A few weeks ago, my wife and I were discussing the differences between the two sides of the fracking issue in our county. On the oil side, there were corporations spending millions on ads to convince voters to side with them and allow minimally-regulated fracking in their backyards. On the community side, there were a few unpaid volunteers with petitions hanging out in front of the library. All the while, my eight-year-old daughter was listening. She’s always listening. Except when I tell her to clean. And a little while later, she asked us, “How much money does it cost to get a law changed?”
We started to explain that our laws are made by people – and our elected representatives – based on what we collectively agree is best for the community. But she’s a smart cookie, so we decided it would be better to tell the truth. The truth, of course, is that tons of money is spent to influence voters and lawmakers, so the answer – especially if your opponents are oil companies – was “tons.”
“That’s why I want to be rich!” she responded. “So I can change the world in ways that are good for everyone.”
And that, folks, is pretty much the best reason I can think of to become wealthy.
If there were more community- and sustainability-minded people with oodles of money, the world would be a better place. Which is why I want you to become one of those people. Because, chances are, if you’re on our mailing list, you want a peaceful, healthy, equitable world. And if so, I want you to be rich and generous. Please.
But why should I, as healthcare practitioner, be concerned about people’s financial status? Three reasons. First, I want people to be healthy in all areas of their lives, and unhealthy relationships with money are epidemic and a cause of great stress. Second, another facet of whole health, as I see it, is the ability to develop and share your gifts, and having ample money usually allows for the freedom to devote yourself to these gifts. Third, I want to leave our children with a healthy planet and I believe the extreme division of wealth today is an impediment to this goal. We need more healthy, wealthy, conscious people in order to tip the scales.
If you’re up for the challenge, the first step is healing your relationship with money. Unfortunately, the corporate politics that started this conversation are precisely what make many conscientious people averse to acquiring money. I should know – I’m a former member of the Money is the Root of All Evil Club. But such an aversion to wealth is misguided and disempowering. Denying yourself money because some people do unethical things for it is like denying yourself a glass of wine because some people are alcoholics.
Back in grad school, I did an internship at a public health facility serving homeless youth.

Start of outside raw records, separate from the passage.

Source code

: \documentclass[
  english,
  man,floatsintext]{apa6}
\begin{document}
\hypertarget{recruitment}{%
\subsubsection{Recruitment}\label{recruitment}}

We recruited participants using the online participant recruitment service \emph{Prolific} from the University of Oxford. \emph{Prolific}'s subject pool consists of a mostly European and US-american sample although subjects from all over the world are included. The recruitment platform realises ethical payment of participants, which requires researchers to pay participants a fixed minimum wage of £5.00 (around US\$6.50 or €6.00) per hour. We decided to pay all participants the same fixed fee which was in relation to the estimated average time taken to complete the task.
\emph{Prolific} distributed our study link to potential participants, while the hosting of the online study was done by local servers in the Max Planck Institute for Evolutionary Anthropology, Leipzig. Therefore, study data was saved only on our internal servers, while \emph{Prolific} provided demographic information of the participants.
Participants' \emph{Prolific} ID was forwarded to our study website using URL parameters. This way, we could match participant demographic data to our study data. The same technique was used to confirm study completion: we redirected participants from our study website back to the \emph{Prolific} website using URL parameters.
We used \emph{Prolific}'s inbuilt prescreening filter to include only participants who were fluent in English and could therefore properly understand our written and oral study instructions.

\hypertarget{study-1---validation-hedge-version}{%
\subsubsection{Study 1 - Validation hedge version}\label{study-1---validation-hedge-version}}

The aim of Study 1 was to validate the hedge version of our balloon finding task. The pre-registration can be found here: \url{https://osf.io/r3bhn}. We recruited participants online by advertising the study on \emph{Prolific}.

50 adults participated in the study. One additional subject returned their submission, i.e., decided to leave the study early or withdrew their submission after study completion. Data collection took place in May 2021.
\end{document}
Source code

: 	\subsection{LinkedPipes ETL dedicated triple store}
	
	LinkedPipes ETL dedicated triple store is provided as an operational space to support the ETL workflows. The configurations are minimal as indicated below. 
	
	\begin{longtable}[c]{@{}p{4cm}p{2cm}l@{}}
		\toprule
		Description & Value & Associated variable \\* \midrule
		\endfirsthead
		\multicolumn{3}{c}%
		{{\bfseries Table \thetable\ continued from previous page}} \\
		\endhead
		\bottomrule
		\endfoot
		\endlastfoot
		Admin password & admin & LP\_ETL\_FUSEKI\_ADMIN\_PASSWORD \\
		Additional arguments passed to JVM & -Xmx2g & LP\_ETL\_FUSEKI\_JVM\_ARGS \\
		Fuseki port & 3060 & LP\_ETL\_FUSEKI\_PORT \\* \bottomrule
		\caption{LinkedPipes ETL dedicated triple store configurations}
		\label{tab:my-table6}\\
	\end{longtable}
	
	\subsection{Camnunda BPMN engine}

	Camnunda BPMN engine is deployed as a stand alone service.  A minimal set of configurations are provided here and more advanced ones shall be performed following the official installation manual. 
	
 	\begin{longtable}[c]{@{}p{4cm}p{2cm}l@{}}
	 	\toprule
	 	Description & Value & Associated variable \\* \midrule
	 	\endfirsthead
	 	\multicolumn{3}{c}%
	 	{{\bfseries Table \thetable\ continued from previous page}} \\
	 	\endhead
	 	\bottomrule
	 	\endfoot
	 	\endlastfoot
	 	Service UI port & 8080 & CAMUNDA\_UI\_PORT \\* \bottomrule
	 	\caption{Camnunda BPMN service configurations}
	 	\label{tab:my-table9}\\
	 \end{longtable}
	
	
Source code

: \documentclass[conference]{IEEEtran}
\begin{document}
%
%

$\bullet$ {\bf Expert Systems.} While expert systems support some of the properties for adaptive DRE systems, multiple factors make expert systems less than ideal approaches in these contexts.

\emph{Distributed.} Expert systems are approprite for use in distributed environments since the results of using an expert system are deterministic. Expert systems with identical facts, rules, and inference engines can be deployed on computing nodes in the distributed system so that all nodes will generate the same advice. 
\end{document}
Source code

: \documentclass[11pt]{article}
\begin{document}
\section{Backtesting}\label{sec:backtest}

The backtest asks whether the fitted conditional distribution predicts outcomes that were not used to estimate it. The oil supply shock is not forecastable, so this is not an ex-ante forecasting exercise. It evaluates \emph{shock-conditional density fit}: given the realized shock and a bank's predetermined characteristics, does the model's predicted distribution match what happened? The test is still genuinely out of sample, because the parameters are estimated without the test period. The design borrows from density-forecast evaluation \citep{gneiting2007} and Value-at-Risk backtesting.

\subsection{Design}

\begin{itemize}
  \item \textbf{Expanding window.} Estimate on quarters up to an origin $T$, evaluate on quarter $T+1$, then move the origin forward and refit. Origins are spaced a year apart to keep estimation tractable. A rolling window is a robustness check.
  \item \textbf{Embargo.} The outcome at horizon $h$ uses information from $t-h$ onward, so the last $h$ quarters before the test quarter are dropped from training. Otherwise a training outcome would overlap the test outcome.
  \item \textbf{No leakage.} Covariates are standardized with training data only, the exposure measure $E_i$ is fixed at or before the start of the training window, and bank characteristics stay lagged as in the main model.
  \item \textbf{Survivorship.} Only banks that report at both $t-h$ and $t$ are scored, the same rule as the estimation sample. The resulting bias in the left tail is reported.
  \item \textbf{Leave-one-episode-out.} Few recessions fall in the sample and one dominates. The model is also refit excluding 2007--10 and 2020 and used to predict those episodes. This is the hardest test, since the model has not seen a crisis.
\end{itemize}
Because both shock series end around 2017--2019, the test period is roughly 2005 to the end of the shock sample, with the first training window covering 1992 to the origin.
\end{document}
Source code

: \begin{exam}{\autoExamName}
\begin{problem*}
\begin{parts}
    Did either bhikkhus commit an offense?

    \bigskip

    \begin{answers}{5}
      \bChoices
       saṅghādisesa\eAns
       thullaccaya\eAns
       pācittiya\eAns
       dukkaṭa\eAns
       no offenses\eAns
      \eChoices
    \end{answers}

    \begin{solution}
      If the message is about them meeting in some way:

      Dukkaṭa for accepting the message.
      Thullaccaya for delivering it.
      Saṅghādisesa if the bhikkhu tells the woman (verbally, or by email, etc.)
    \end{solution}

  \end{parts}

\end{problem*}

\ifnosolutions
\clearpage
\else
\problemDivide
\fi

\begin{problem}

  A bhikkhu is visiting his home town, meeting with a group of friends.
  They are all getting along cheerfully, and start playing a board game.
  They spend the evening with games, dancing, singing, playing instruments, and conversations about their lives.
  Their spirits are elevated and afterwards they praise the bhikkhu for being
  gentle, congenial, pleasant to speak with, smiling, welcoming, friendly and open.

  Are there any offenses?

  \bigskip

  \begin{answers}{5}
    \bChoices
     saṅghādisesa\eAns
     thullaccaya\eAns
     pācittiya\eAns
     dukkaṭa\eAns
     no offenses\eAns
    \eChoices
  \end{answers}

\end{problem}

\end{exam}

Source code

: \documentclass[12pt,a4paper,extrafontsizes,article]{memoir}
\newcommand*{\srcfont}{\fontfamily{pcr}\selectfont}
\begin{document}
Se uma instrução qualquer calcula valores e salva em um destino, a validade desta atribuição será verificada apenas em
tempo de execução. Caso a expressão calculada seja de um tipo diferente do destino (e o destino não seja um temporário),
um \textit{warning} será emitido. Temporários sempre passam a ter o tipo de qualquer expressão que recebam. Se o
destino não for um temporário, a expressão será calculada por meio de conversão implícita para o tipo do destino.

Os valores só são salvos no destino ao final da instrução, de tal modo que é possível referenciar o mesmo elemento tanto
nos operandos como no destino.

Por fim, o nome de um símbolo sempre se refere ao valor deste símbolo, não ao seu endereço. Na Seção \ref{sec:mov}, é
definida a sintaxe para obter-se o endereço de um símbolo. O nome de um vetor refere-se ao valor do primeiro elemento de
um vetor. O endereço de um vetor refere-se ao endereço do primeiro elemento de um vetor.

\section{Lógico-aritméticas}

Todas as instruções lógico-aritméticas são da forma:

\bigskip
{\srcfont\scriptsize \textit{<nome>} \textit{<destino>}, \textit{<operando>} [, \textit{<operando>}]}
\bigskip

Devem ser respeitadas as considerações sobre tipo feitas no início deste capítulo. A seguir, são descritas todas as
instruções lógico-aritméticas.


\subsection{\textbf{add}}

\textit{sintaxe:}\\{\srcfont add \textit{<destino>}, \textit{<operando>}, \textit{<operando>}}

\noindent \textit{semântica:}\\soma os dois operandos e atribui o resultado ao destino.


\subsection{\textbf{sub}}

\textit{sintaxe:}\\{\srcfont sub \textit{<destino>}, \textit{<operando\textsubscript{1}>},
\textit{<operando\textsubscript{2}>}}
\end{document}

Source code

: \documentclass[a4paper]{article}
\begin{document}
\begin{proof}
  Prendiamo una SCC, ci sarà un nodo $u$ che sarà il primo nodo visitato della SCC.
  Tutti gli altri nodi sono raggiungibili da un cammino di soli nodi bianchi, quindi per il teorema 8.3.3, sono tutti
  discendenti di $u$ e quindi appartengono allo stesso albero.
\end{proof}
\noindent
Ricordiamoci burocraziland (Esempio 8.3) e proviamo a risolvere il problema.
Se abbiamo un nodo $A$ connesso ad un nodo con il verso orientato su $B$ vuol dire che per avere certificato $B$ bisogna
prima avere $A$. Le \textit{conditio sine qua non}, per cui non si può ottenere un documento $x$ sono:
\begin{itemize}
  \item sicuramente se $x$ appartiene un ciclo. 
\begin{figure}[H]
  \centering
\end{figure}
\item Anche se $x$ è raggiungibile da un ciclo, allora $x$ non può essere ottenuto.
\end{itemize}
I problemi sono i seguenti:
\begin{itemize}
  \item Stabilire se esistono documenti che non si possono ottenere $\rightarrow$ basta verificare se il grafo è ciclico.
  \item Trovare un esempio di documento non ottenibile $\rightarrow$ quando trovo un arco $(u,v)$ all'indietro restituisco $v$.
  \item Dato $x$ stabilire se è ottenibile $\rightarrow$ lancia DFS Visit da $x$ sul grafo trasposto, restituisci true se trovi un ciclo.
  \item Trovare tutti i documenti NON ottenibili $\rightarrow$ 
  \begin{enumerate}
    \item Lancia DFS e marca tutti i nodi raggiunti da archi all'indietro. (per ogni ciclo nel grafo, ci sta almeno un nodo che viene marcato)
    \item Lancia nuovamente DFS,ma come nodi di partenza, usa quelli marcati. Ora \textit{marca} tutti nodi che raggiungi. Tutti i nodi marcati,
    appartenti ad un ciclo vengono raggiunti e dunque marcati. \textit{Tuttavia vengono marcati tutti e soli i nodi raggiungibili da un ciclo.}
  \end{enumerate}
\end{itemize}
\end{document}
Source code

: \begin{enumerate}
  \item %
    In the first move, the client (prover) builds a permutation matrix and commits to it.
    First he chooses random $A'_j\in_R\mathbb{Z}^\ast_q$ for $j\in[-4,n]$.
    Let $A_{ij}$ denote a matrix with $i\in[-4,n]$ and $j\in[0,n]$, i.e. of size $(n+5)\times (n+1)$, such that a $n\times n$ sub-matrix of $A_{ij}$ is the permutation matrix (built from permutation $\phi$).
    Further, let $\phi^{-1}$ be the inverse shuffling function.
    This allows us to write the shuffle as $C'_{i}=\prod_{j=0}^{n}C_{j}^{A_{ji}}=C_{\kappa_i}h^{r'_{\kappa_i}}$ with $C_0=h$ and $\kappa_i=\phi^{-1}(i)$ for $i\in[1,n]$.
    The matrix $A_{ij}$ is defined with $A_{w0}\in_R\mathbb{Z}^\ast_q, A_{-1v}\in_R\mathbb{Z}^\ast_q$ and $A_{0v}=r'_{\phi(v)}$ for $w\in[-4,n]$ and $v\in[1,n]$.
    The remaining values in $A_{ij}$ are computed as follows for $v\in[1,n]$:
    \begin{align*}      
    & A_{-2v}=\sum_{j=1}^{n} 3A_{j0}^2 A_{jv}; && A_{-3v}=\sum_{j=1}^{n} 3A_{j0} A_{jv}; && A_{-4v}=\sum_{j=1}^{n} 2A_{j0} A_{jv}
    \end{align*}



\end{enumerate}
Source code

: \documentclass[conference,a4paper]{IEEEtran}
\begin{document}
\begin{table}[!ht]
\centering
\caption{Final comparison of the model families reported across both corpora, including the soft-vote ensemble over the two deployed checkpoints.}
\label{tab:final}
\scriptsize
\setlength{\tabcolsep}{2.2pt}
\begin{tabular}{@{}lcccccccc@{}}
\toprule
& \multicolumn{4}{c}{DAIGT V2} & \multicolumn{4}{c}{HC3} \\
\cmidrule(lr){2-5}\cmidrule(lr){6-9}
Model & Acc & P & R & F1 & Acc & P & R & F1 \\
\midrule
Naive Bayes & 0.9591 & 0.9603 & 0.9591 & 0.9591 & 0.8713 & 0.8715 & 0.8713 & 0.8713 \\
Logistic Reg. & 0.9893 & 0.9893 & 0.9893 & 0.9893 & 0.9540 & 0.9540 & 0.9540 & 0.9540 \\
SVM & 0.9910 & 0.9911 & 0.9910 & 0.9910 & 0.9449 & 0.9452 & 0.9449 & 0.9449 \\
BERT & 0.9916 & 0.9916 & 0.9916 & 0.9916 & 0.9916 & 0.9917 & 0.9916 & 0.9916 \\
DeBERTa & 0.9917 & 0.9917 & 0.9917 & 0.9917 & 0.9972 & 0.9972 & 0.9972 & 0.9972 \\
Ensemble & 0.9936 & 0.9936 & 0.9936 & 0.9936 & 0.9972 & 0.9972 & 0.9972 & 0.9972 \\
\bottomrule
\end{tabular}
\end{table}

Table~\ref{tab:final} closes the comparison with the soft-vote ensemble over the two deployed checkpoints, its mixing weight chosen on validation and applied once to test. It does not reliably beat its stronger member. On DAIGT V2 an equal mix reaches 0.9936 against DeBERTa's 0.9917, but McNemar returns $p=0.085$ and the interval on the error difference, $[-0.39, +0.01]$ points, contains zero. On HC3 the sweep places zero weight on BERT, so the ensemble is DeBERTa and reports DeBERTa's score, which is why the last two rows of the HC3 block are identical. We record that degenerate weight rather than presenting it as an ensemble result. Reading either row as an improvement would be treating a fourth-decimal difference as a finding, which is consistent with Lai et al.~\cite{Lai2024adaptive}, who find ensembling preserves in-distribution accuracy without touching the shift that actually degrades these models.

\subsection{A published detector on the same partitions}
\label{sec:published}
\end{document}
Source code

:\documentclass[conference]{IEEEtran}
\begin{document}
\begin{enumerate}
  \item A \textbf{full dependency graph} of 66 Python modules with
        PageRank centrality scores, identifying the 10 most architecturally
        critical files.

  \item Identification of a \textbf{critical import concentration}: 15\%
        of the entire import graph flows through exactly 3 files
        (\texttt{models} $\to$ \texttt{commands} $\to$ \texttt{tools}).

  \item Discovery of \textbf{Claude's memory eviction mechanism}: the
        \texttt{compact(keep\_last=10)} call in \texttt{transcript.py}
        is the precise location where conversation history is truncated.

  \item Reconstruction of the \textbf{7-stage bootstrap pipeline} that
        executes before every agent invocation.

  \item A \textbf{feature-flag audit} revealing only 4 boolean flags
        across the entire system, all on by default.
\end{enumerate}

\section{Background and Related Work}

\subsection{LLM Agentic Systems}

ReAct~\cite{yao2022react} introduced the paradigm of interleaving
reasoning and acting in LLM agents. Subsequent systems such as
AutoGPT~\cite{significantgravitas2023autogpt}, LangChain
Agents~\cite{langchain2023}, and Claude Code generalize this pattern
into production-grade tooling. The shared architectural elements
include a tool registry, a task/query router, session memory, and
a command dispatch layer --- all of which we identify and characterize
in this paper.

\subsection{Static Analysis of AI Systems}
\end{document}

My mentor ran an acupuncture clinic in the basement. The “treatment rooms” were constructed from old blankets hung from the ceiling to create partitions between the beds. Everyone could hear everyone else. It was pretty squalid. Then we got a $1 million donation and everything changed. We were able to make tremendous improvements to the facility. Guess who gave us the money.
The donation came from a man named Bill Gates, and whatever your feelings about him or Microsoft or Windows 8, you must admit, that’s a cool thing to be able to do.
These days, most big accomplishments – good and bad – have a lot of money behind them. So, whatever cause inspires you – saving tigers from extinction, educating women, providing people with fresh water, preventing the immersion of Louisiana – you’ll be more successful at it with a pile of cash in your corner.
Healing your relationship with money is a process. I’ve been consciously engaged in it for 20 years and I’ve been amazed at some of the stuff that’s come out of my subconscious mind. I realize how much I opposed the flow of money into my life out of solidarity with those who are impoverished – even though I could have helped all of us if I were wealthy and generous. I was embarrassed to be seen in new clothes or with nice possessions. I believed that having money would make me shallow, or greedy, or unable to relate to people without it. If you’re carrying around any such beliefs, I recommend you research rich people who are still “real” and doing great, charitable things with their money. Dismantle your stereotypes. Because you’ll never let yourself gain wealth if you have disdain for the wealthy.
You don’t need to have the drive to change the world like my daughter to “qualify” for an abundance of money. Whatever your gift – to educate, to love, to heal, to make art, to listen, to keep peace, to raise children to be good people – it all adds up in the world when you share it. But your ability to devote yourself to it can be undermined by inadequate finances. Too often, I’ve seen talented people sideline their gifts because they don’t trust themselves to bring in money through their passion. Too often, I’ve seen kids who don’t receive the attention they need because their parents are disabled by medical problems they can’t afford to get fixed.
I have a friend, a healer, who is the kindest, most guileless woman you could ever meet. Lots of people in the healing arts have trouble asking for money in exchange for their services – I think we feel it makes our work less noble – but not her. Once, when I paid her after she worked on me, she got a huge smile on her face, clapped her hands, and said, “Oh boy! I love money!” It was entirely innocent and sweet. The “love of money” usually carries negative connotations, but hearing her say this erased any notion in my mind that money itself is the problem.
There’s so much to be said about bringing money into your life in a healthy way, and I’ve only scratched the surface today. If you’re interested in reading more, two great books on the subject are Lynne Twist’s The Soul of Money and my good friend Bari Tessler’s The Art of Money.
Think about who you could help if you had more money. Think about how you could develop and share your gifts if money weren’t an impediment. And if you feel so moved, share them in the comments section below.